[Record extracts]

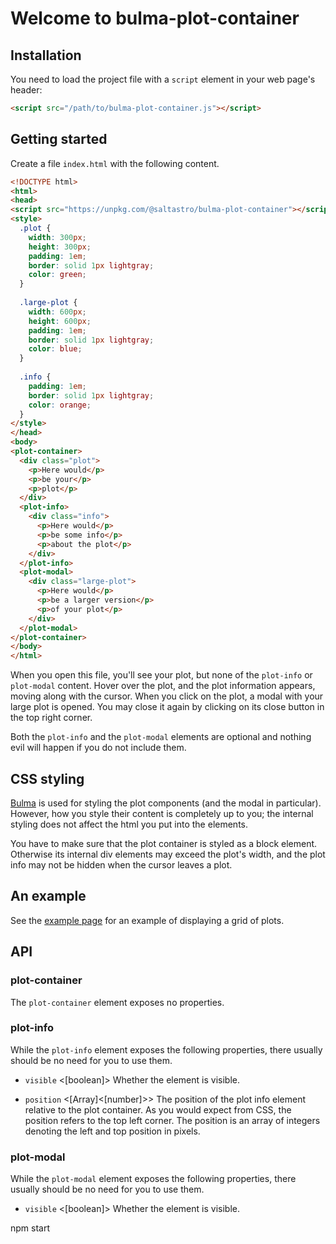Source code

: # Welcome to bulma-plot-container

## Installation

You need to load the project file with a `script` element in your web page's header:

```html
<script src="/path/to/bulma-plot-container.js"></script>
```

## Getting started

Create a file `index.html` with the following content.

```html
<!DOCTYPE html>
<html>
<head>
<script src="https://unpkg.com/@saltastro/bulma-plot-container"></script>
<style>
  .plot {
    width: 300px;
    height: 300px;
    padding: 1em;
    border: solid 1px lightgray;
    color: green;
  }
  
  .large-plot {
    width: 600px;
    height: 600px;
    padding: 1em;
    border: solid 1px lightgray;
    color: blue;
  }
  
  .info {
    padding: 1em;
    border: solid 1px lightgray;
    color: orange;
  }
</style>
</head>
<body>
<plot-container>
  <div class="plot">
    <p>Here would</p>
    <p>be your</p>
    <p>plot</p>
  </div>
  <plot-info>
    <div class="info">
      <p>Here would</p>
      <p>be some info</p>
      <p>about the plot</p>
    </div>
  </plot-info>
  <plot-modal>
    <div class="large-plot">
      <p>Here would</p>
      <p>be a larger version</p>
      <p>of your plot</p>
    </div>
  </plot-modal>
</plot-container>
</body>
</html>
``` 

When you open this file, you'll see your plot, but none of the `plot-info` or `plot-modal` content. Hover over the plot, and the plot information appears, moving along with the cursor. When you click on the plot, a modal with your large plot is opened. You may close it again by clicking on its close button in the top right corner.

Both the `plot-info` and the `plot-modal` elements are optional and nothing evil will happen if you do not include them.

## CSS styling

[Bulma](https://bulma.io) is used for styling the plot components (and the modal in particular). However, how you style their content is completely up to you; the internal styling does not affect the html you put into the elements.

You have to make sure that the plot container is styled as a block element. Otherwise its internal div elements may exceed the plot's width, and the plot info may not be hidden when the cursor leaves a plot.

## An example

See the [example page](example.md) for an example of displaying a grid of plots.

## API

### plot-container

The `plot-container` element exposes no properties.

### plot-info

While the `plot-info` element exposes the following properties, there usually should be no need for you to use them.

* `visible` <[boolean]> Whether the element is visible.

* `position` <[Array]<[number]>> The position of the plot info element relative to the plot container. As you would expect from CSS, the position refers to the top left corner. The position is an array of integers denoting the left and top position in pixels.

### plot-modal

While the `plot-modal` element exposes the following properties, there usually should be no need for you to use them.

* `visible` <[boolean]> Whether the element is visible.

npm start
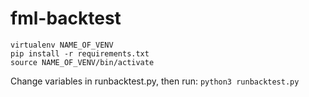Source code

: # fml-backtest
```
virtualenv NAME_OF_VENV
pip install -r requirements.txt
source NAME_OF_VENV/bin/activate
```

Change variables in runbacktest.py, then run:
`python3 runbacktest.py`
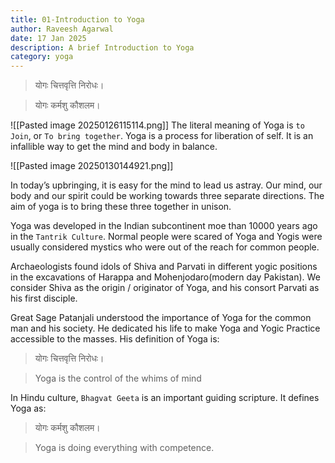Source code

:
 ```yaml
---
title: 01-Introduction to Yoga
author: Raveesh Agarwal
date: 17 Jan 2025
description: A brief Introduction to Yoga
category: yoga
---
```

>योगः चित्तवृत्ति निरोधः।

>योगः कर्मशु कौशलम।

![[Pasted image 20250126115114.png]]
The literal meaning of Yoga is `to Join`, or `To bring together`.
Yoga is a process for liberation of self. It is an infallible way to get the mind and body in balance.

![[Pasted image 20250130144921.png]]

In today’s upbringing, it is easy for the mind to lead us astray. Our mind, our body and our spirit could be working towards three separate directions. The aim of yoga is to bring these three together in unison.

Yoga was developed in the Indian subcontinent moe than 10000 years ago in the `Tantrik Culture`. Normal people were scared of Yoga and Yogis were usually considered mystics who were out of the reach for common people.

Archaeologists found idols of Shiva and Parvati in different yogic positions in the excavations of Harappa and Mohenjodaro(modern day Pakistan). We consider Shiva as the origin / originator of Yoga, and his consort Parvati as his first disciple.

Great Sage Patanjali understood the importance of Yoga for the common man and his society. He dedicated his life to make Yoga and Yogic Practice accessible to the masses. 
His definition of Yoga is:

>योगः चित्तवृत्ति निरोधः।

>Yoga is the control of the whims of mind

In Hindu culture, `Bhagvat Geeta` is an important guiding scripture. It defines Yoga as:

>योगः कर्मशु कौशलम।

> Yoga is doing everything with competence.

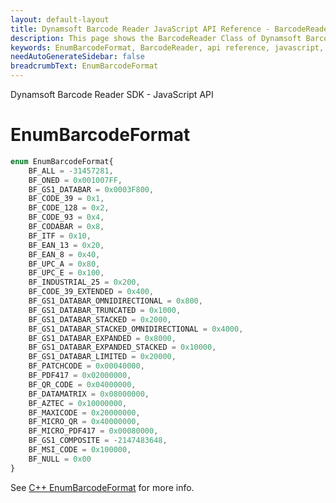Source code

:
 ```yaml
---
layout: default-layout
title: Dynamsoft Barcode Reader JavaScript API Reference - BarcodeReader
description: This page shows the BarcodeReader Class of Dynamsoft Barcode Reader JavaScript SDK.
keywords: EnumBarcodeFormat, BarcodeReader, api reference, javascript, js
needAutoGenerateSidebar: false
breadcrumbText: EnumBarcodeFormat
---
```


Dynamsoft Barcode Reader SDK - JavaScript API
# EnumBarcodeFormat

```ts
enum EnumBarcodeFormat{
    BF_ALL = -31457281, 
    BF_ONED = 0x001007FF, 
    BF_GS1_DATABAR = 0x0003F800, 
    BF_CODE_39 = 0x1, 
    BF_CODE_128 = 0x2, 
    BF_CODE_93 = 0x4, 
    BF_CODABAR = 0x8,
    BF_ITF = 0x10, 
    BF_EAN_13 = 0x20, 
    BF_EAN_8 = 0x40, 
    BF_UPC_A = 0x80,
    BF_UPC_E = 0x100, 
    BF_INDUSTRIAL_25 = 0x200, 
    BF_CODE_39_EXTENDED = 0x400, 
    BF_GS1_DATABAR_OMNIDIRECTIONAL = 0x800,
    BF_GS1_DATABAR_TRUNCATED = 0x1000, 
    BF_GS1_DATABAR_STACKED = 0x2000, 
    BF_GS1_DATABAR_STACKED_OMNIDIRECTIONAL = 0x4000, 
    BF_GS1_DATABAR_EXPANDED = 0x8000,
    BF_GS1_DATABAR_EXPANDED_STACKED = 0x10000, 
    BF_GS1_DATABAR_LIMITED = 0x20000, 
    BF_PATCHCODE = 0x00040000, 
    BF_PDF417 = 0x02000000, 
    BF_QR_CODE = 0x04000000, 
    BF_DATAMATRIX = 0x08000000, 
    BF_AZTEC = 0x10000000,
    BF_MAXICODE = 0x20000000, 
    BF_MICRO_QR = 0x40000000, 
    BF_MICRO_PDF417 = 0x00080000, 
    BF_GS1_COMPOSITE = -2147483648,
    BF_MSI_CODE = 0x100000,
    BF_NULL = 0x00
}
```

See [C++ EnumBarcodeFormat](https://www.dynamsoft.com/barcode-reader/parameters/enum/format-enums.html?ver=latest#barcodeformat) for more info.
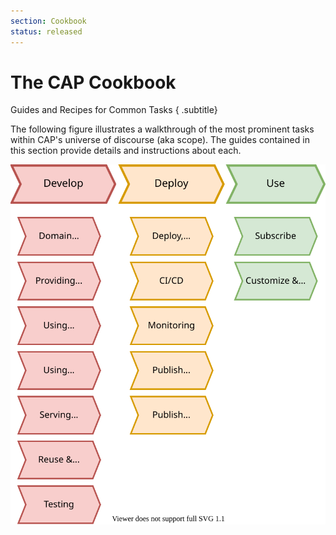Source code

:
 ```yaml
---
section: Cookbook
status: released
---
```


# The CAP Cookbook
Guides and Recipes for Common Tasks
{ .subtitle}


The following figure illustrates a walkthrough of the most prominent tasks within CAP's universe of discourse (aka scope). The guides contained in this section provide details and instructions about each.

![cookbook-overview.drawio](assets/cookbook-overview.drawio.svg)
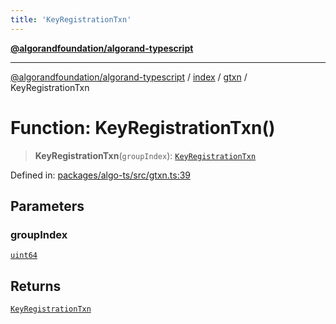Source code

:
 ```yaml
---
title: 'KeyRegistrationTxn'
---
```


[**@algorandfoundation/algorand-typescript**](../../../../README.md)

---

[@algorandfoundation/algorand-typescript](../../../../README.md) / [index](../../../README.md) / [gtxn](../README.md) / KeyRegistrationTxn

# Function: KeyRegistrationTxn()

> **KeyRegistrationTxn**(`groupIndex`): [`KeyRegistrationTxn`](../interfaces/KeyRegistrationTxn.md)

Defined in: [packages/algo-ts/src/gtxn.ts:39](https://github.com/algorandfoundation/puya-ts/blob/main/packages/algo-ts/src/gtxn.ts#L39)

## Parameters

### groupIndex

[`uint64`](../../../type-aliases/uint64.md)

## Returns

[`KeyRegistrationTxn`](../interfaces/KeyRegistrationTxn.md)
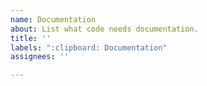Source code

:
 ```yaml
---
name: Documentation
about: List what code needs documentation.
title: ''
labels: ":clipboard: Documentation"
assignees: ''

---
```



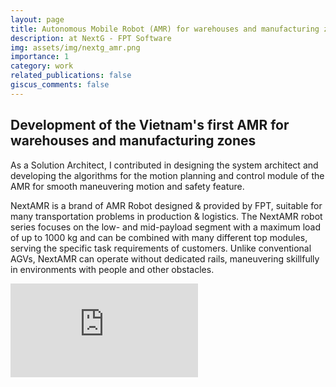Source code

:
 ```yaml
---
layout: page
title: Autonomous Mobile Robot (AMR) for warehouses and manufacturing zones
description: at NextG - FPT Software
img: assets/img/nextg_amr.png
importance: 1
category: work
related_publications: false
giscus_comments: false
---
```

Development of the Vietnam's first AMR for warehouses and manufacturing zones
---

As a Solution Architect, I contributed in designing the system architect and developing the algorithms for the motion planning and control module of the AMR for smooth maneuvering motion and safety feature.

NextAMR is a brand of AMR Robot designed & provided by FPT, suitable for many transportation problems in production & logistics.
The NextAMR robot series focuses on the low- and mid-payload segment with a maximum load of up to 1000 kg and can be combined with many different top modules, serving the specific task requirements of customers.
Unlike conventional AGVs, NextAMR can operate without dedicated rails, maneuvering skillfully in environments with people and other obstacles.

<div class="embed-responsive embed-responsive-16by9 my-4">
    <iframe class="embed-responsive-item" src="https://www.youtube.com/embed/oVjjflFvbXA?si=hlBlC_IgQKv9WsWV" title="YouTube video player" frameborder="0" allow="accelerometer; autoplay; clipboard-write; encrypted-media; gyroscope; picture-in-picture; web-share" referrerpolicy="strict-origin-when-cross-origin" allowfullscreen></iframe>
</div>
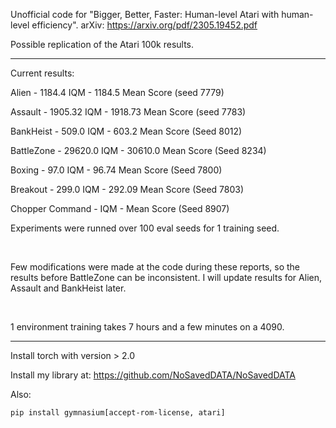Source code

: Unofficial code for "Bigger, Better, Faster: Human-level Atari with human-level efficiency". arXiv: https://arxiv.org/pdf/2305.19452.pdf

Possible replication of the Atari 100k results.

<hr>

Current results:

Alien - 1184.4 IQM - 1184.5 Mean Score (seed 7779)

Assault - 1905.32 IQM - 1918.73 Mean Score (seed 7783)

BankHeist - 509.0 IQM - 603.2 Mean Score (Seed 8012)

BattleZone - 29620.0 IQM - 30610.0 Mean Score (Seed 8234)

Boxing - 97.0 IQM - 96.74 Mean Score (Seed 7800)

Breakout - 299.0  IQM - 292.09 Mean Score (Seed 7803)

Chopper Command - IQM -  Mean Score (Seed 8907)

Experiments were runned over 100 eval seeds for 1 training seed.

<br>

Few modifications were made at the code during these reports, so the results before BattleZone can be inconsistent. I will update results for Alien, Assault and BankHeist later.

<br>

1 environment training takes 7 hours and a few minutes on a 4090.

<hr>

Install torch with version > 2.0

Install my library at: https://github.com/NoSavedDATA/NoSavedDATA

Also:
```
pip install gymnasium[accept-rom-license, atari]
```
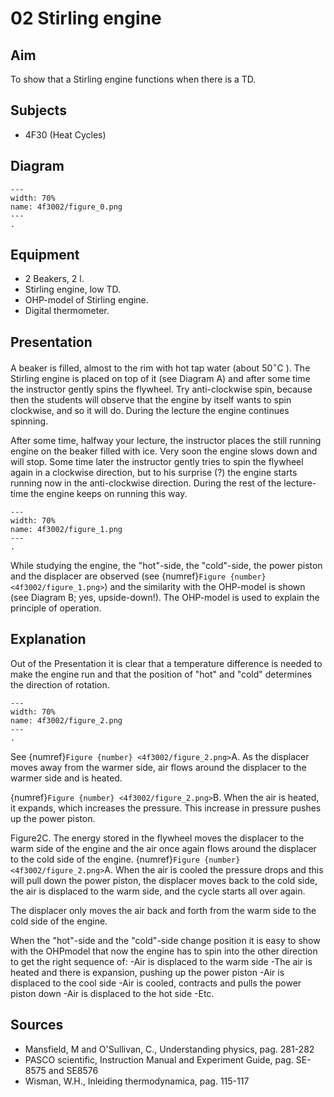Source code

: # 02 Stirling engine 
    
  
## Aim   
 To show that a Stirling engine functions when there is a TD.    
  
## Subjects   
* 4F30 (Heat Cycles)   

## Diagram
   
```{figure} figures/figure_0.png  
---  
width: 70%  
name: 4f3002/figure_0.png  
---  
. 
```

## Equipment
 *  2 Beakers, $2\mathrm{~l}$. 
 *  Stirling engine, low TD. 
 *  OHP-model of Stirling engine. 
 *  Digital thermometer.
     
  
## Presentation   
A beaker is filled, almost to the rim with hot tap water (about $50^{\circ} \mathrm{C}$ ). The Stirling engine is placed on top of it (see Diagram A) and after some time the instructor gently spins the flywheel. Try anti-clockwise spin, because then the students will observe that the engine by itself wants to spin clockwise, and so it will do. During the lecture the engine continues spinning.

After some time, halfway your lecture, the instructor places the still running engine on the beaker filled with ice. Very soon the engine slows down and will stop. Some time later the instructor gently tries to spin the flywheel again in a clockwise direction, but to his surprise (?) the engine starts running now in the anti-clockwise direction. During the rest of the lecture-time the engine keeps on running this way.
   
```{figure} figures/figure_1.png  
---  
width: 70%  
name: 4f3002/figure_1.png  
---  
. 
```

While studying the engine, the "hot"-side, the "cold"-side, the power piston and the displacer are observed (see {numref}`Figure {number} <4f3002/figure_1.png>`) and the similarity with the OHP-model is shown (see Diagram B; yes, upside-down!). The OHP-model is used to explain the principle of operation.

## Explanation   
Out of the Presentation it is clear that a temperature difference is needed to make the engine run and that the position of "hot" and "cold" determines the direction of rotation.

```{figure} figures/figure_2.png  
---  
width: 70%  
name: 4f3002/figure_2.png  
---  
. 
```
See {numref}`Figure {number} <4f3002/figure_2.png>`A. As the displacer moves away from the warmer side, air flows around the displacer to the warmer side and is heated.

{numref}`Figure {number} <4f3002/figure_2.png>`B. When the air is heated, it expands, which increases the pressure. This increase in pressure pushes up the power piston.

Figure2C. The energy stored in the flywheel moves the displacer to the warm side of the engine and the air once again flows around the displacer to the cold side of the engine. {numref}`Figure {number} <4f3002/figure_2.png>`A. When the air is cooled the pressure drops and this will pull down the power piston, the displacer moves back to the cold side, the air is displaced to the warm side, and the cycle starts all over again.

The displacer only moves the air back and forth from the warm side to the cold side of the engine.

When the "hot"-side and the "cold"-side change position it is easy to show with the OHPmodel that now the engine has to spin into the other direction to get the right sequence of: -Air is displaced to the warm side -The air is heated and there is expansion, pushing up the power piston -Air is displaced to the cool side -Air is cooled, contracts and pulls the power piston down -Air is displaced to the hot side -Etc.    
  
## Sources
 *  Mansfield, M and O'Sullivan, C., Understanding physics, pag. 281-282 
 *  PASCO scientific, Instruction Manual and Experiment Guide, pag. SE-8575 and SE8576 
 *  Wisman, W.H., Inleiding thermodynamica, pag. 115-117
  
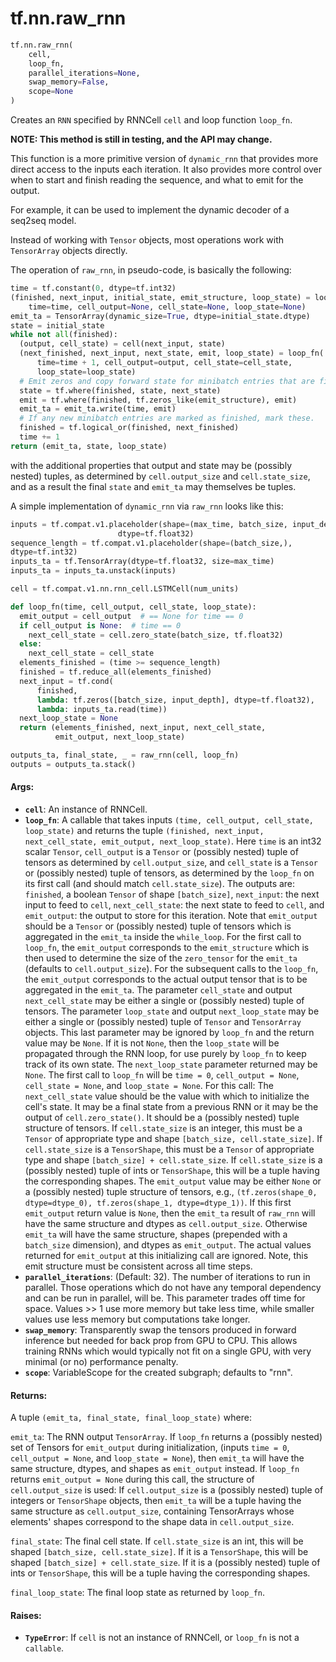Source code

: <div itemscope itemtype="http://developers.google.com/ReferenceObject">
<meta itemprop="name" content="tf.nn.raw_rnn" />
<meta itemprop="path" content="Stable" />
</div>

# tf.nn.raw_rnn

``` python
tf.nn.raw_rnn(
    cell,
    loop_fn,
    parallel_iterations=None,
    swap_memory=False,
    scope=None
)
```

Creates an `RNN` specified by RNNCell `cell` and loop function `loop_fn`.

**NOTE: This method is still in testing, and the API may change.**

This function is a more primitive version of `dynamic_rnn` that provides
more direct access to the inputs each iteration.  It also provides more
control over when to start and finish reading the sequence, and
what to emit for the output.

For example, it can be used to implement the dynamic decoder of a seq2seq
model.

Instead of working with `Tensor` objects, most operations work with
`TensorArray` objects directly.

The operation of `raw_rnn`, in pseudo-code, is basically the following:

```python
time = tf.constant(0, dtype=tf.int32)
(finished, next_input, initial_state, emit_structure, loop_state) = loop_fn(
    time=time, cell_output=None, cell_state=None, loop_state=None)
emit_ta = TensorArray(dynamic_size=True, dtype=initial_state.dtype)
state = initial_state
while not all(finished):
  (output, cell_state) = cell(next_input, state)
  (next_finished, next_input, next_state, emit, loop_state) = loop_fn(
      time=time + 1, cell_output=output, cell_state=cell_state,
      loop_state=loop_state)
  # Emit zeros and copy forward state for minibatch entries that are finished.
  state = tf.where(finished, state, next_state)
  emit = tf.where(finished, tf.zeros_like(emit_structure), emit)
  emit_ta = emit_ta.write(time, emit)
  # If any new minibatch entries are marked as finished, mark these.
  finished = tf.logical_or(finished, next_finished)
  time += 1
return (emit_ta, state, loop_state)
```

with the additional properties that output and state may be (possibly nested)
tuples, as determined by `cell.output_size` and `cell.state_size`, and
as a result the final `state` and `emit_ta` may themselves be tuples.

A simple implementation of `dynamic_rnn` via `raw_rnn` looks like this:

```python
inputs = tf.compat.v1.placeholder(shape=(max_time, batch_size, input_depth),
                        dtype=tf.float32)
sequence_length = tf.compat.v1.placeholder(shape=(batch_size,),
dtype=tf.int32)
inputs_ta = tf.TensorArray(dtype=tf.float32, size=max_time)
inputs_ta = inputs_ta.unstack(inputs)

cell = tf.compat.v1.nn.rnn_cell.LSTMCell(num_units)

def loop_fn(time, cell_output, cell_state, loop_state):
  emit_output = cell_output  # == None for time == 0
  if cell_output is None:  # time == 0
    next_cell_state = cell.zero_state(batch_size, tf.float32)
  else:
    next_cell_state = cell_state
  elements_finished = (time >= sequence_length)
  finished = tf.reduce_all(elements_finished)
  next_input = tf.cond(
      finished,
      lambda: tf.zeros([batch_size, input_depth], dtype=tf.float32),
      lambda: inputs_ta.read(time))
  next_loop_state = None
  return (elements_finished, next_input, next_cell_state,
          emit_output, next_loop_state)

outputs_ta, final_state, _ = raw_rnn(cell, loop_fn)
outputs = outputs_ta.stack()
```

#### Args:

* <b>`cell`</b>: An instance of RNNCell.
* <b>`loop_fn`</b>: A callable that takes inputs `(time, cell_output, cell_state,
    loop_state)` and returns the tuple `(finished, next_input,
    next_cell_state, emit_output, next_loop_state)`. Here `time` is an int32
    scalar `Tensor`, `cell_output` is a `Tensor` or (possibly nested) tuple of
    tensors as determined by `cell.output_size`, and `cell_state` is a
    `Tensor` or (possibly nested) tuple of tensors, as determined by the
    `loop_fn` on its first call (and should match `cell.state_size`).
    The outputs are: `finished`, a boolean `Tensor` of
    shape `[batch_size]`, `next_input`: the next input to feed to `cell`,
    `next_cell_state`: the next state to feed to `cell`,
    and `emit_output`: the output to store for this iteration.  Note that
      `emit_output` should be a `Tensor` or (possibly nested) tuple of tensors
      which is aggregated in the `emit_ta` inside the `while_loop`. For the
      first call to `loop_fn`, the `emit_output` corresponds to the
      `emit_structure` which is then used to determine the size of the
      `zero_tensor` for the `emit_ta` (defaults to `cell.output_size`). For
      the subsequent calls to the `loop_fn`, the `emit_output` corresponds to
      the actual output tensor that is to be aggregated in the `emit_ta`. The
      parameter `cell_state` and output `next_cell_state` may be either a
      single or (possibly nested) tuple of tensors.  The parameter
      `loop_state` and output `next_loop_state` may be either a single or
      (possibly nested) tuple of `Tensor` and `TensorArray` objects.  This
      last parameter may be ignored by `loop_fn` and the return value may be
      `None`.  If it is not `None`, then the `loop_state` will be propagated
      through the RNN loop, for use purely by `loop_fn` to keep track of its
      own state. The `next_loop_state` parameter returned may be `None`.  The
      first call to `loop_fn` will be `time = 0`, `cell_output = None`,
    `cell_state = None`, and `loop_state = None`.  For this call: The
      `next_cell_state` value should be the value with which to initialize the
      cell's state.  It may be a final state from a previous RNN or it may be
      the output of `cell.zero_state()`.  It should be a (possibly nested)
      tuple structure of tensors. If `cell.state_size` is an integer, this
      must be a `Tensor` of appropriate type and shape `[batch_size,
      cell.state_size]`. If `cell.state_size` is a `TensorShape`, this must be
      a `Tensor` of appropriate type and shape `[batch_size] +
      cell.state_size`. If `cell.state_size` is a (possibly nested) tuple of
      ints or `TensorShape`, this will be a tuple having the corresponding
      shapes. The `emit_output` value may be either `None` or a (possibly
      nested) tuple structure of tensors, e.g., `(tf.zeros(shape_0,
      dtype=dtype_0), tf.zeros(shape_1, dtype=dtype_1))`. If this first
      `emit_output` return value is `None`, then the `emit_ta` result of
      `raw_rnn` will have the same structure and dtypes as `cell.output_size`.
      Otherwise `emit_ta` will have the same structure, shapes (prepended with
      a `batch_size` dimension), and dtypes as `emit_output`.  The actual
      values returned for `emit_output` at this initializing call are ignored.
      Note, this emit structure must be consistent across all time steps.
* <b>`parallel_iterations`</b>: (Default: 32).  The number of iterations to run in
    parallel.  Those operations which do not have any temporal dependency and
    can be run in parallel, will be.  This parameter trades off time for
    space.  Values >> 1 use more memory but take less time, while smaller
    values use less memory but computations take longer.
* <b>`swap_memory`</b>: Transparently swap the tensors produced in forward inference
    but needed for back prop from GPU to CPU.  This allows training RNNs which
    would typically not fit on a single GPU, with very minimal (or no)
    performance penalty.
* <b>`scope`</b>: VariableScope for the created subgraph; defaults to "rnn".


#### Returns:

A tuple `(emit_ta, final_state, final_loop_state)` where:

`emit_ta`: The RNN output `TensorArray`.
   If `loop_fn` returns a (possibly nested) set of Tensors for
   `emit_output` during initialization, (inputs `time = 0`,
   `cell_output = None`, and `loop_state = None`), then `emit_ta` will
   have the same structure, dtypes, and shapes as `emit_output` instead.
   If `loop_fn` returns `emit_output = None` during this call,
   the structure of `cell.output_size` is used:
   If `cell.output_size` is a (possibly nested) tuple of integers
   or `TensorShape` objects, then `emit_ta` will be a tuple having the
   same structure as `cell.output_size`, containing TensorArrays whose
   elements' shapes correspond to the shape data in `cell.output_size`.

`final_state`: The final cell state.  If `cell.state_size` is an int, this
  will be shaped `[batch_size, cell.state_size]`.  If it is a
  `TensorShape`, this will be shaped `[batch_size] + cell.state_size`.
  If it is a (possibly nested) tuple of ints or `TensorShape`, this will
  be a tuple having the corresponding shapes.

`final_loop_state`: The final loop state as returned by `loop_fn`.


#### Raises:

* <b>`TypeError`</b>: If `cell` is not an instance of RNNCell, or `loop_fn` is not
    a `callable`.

[What the task asks]
Of all the entries above, retype exactly the lines from the line with "size of the" to the line with "single or (possibly", both included, and no others.

[Written response]
      `emit_structure` which is then used to determine the size of the
      `zero_tensor` for the `emit_ta` (defaults to `cell.output_size`). For
      the subsequent calls to the `loop_fn`, the `emit_output` corresponds to
      the actual output tensor that is to be aggregated in the `emit_ta`. The
      parameter `cell_state` and output `next_cell_state` may be either a
      single or (possibly nested) tuple of tensors.  The parameter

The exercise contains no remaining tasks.